**HOW TO COMPLETE THIS TASK**
Leave out the pictures and print the rest of the entries exactly as they stand.

--

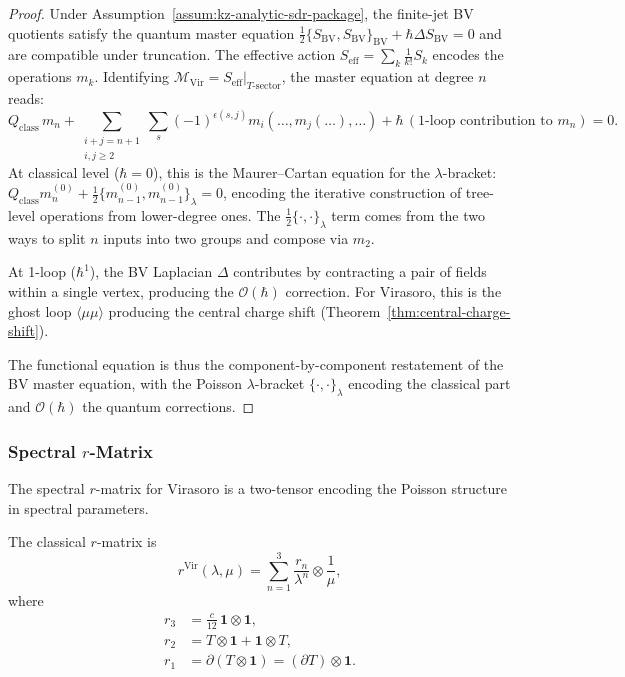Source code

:\begin{proof}
Under Assumption~\ref{assum:kz-analytic-sdr-package}, the finite-jet
BV quotients satisfy the quantum master equation
$\tfrac{1}{2}\{S_{\mathrm{BV}}, S_{\mathrm{BV}}\}_{\mathrm{BV}}
+ \hbar\Delta S_{\mathrm{BV}} = 0$ and are compatible under
truncation. The effective action
$S_{\mathrm{eff}} = \sum_k \frac{1}{k!} S_k$ encodes the operations
$m_k$. Identifying
$\mathcal{M}_{\mathrm{Vir}} = S_{\mathrm{eff}}|_{T\text{-sector}}$,
the master equation at degree $n$ reads:
\[
Q_{\mathrm{class}}\, m_n + \sum_{\substack{i+j=n+1\\i,j\ge 2}} \sum_{s} (-1)^{\epsilon(s,j)} m_i(\ldots, m_j(\ldots), \ldots) + \hbar\,(\text{1-loop contribution to } m_n) = 0.
\]
At classical level ($\hbar = 0$), this is the Maurer--Cartan equation for the $\lambda$-bracket: $Q_{\mathrm{class}} m_n^{(0)} + \frac{1}{2}\{m_{n-1}^{(0)}, m_{n-1}^{(0)}\}_\lambda = 0$, encoding the iterative construction of tree-level operations from lower-degree ones. The $\frac{1}{2}\{\cdot, \cdot\}_\lambda$ term comes from the two ways to split $n$ inputs into two groups and compose via $m_2$.

At 1-loop ($\hbar^1$), the BV Laplacian $\Delta$ contributes by contracting a pair of fields within a single vertex, producing the $\mathcal{O}(\hbar)$ correction. For Virasoro, this is the ghost loop $\langle\mu\mu\rangle$ producing the central charge shift (Theorem~\ref{thm:central-charge-shift}).

The functional equation is thus the component-by-component restatement of the BV master equation, with the Poisson $\lambda$-bracket $\{\cdot, \cdot\}_\lambda$ encoding the classical part and $\mathcal{O}(\hbar)$ the quantum corrections.
\end{proof}

\subsubsection{Spectral $r$-Matrix}

The spectral $r$-matrix for Virasoro is a two-tensor encoding the Poisson structure in spectral parameters.

\begin{definition}
The classical $r$-matrix is
\begin{equation}
r^{\text{Vir}}(\lambda, \mu) = \sum_{n=1}^3 \frac{r_n}{\lambda^n} \otimes \frac{1}{\mu},
\end{equation}
where
\begin{align}
r_3 &= \frac{c}{12} \, \mathbf{1} \otimes \mathbf{1},\\
r_2 &= T \otimes \mathbf{1} + \mathbf{1} \otimes T,\\
r_1 &= \partial(T \otimes \mathbf{1}) = (\partial T) \otimes \mathbf{1}.
\end{align}
\end{definition}

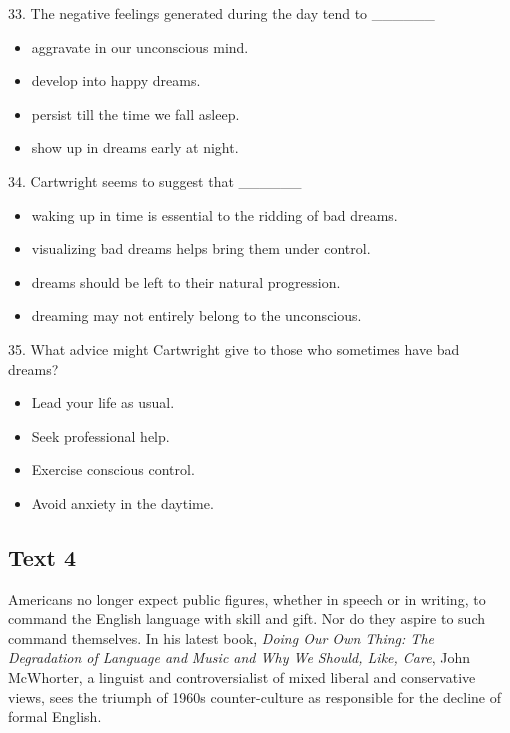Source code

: \documentclass[UTF8,11pt]{ctexart}
\begin{document}
33. The negative feelings generated during the day tend to \_\_\_\_\_\_


\begin{itemize}[leftmargin=2em,itemsep=.2em,topsep=.4em]\item[A.] aggravate in our unconscious mind.
\item[B.] develop into happy dreams.
\item[C.] persist till the time we fall asleep.
\item[D.] show up in dreams early at night.
\end{itemize}

34. Cartwright seems to suggest that \_\_\_\_\_\_


\begin{itemize}[leftmargin=2em,itemsep=.2em,topsep=.4em]\item[A.] waking up in time is essential to the ridding of bad dreams.
\item[B.] visualizing bad dreams helps bring them under control.
\item[C.] dreams should be left to their natural progression.
\item[D.] dreaming may not entirely belong to the unconscious.
\end{itemize}

35. What advice might Cartwright give to those who sometimes have bad dreams?


\begin{itemize}[leftmargin=2em,itemsep=.2em,topsep=.4em]\item[A.] Lead your life as usual.
\item[B.] Seek professional help.
\item[C.] Exercise conscious control.
\item[D.] Avoid anxiety in the daytime.
\end{itemize}

\subsection*{\textbf{Text 4}}


Americans no longer expect public figures, whether in speech or in writing, to command the English language with skill and gift. Nor do they aspire to such command themselves. In his latest book, \textit{Doing Our Own Thing: The Degradation of Language and} \textit{Music and Why We Should, Like, Care}, John McWhorter, a linguist and controversialist of mixed liberal and conservative views, sees the triumph of 1960s counter-culture as responsible for the decline of formal English.
\end{document}
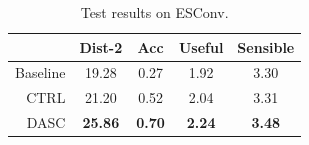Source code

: \begin{table}[th]
    \centering
    \small
    \begin{tabular}{rcccc}
        \hline
             & Dist-2         & Acc           & Useful        & Sensible      \\ \hline
    Baseline & 19.28          & 0.27          & 1.92          & 3.30          \\
    CTRL     & 21.20          & 0.52          & 2.04          & 3.31          \\
    DASC     & \textbf{25.86} & \textbf{0.70} & \textbf{2.24} & \textbf{3.48} \\ \hline
    \end{tabular}
    \caption{Test results on ESConv.}
    \label{tab:esconv_results}
\end{table}

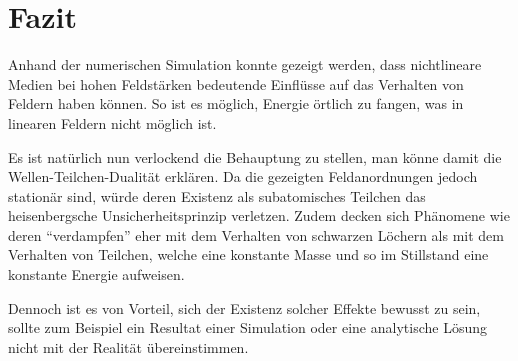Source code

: %
%
%
%
\section{Fazit\label{particles:section:fazit}}

Anhand der numerischen Simulation konnte gezeigt werden, dass nichtlineare Medien bei hohen Feldstärken bedeutende Einflüsse auf das Verhalten von Feldern haben können.
So ist es möglich, Energie örtlich zu fangen, was in linearen Feldern nicht möglich ist.

Es ist natürlich nun verlockend die Behauptung zu stellen, man könne damit die Wellen-Teilchen-Dualität erklären.
Da die gezeigten Feldanordnungen jedoch stationär sind, würde deren Existenz als subatomisches Teilchen das heisenbergsche Unsicherheitsprinzip verletzen.
Zudem decken sich Phänomene wie deren ``verdampfen'' eher mit dem Verhalten von schwarzen Löchern als mit dem Verhalten von Teilchen, welche eine konstante Masse und so im Stillstand eine konstante Energie aufweisen.

Dennoch ist es von Vorteil, sich der Existenz solcher Effekte bewusst zu sein, sollte zum Beispiel ein Resultat einer Simulation oder eine analytische Lösung nicht mit der Realität übereinstimmen.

--

**COMPLETED TASK**
Source code

:\begin{proof}
Under Assumption~\ref{assum:kz-analytic-sdr-package}, the finite-jet
BV quotients satisfy the quantum master equation
$\tfrac{1}{2}\{S_{\mathrm{BV}}, S_{\mathrm{BV}}\}_{\mathrm{BV}}
+ \hbar\Delta S_{\mathrm{BV}} = 0$ and are compatible under
truncation. The effective action
$S_{\mathrm{eff}} = \sum_k \frac{1}{k!} S_k$ encodes the operations
$m_k$. Identifying
$\mathcal{M}_{\mathrm{Vir}} = S_{\mathrm{eff}}|_{T\text{-sector}}$,
the master equation at degree $n$ reads:
\[
Q_{\mathrm{class}}\, m_n + \sum_{\substack{i+j=n+1\\i,j\ge 2}} \sum_{s} (-1)^{\epsilon(s,j)} m_i(\ldots, m_j(\ldots), \ldots) + \hbar\,(\text{1-loop contribution to } m_n) = 0.
\]
At classical level ($\hbar = 0$), this is the Maurer--Cartan equation for the $\lambda$-bracket: $Q_{\mathrm{class}} m_n^{(0)} + \frac{1}{2}\{m_{n-1}^{(0)}, m_{n-1}^{(0)}\}_\lambda = 0$, encoding the iterative construction of tree-level operations from lower-degree ones. The $\frac{1}{2}\{\cdot, \cdot\}_\lambda$ term comes from the two ways to split $n$ inputs into two groups and compose via $m_2$.

At 1-loop ($\hbar^1$), the BV Laplacian $\Delta$ contributes by contracting a pair of fields within a single vertex, producing the $\mathcal{O}(\hbar)$ correction. For Virasoro, this is the ghost loop $\langle\mu\mu\rangle$ producing the central charge shift (Theorem~\ref{thm:central-charge-shift}).

The functional equation is thus the component-by-component restatement of the BV master equation, with the Poisson $\lambda$-bracket $\{\cdot, \cdot\}_\lambda$ encoding the classical part and $\mathcal{O}(\hbar)$ the quantum corrections.
\end{proof}

\subsubsection{Spectral $r$-Matrix}

The spectral $r$-matrix for Virasoro is a two-tensor encoding the Poisson structure in spectral parameters.

\begin{definition}
The classical $r$-matrix is
\begin{equation}
r^{\text{Vir}}(\lambda, \mu) = \sum_{n=1}^3 \frac{r_n}{\lambda^n} \otimes \frac{1}{\mu},
\end{equation}
where
\begin{align}
r_3 &= \frac{c}{12} \, \mathbf{1} \otimes \mathbf{1},\\
r_2 &= T \otimes \mathbf{1} + \mathbf{1} \otimes T,\\
r_1 &= \partial(T \otimes \mathbf{1}) = (\partial T) \otimes \mathbf{1}.
\end{align}
\end{definition}

Source code

: \documentclass[UTF8,11pt]{ctexart}
\begin{document}
33. The negative feelings generated during the day tend to \_\_\_\_\_\_


\begin{itemize}[leftmargin=2em,itemsep=.2em,topsep=.4em]\item[A.] aggravate in our unconscious mind.
\item[B.] develop into happy dreams.
\item[C.] persist till the time we fall asleep.
\item[D.] show up in dreams early at night.
\end{itemize}

34. Cartwright seems to suggest that \_\_\_\_\_\_


\begin{itemize}[leftmargin=2em,itemsep=.2em,topsep=.4em]\item[A.] waking up in time is essential to the ridding of bad dreams.
\item[B.] visualizing bad dreams helps bring them under control.
\item[C.] dreams should be left to their natural progression.
\item[D.] dreaming may not entirely belong to the unconscious.
\end{itemize}

35. What advice might Cartwright give to those who sometimes have bad dreams?


\begin{itemize}[leftmargin=2em,itemsep=.2em,topsep=.4em]\item[A.] Lead your life as usual.
\item[B.] Seek professional help.
\item[C.] Exercise conscious control.
\item[D.] Avoid anxiety in the daytime.
\end{itemize}

\subsection*{\textbf{Text 4}}


Americans no longer expect public figures, whether in speech or in writing, to command the English language with skill and gift. Nor do they aspire to such command themselves. In his latest book, \textit{Doing Our Own Thing: The Degradation of Language and} \textit{Music and Why We Should, Like, Care}, John McWhorter, a linguist and controversialist of mixed liberal and conservative views, sees the triumph of 1960s counter-culture as responsible for the decline of formal English.
\end{document}
Source code

: \begin{table}[th]
    \centering
    \small
    \begin{tabular}{rcccc}
        \hline
             & Dist-2         & Acc           & Useful        & Sensible      \\ \hline
    Baseline & 19.28          & 0.27          & 1.92          & 3.30          \\
    CTRL     & 21.20          & 0.52          & 2.04          & 3.31          \\
    DASC     & \textbf{25.86} & \textbf{0.70} & \textbf{2.24} & \textbf{3.48} \\ \hline
    \end{tabular}
    \caption{Test results on ESConv.}
    \label{tab:esconv_results}
\end{table}

Source code

: %
%
%
%
\section{Fazit\label{particles:section:fazit}}

Anhand der numerischen Simulation konnte gezeigt werden, dass nichtlineare Medien bei hohen Feldstärken bedeutende Einflüsse auf das Verhalten von Feldern haben können.
So ist es möglich, Energie örtlich zu fangen, was in linearen Feldern nicht möglich ist.

Es ist natürlich nun verlockend die Behauptung zu stellen, man könne damit die Wellen-Teilchen-Dualität erklären.
Da die gezeigten Feldanordnungen jedoch stationär sind, würde deren Existenz als subatomisches Teilchen das heisenbergsche Unsicherheitsprinzip verletzen.
Zudem decken sich Phänomene wie deren ``verdampfen'' eher mit dem Verhalten von schwarzen Löchern als mit dem Verhalten von Teilchen, welche eine konstante Masse und so im Stillstand eine konstante Energie aufweisen.

Dennoch ist es von Vorteil, sich der Existenz solcher Effekte bewusst zu sein, sollte zum Beispiel ein Resultat einer Simulation oder eine analytische Lösung nicht mit der Realität übereinstimmen.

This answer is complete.